== MATERIALS PROVIDED ==
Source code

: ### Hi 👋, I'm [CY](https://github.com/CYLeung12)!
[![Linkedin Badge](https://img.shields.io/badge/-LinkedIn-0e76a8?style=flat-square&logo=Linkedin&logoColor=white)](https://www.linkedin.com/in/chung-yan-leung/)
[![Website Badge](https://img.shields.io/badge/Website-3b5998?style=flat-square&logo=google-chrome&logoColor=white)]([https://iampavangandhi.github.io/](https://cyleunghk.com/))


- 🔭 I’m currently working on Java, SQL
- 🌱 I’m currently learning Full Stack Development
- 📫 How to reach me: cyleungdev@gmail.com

== TASK ==
Would you set down all of the entries again, word for word?

== TASK ANSWER ==
Source code

: ### Hi 👋, I'm [CY](https://github.com/CYLeung12)!
[![Linkedin Badge](https://img.shields.io/badge/-LinkedIn-0e76a8?style=flat-square&logo=Linkedin&logoColor=white)](https://www.linkedin.com/in/chung-yan-leung/)
[![Website Badge](https://img.shields.io/badge/Website-3b5998?style=flat-square&logo=google-chrome&logoColor=white)]([https://iampavangandhi.github.io/](https://cyleunghk.com/))


- 🔭 I’m currently working on Java, SQL
- 🌱 I’m currently learning Full Stack Development
- 📫 How to reach me: cyleungdev@gmail.com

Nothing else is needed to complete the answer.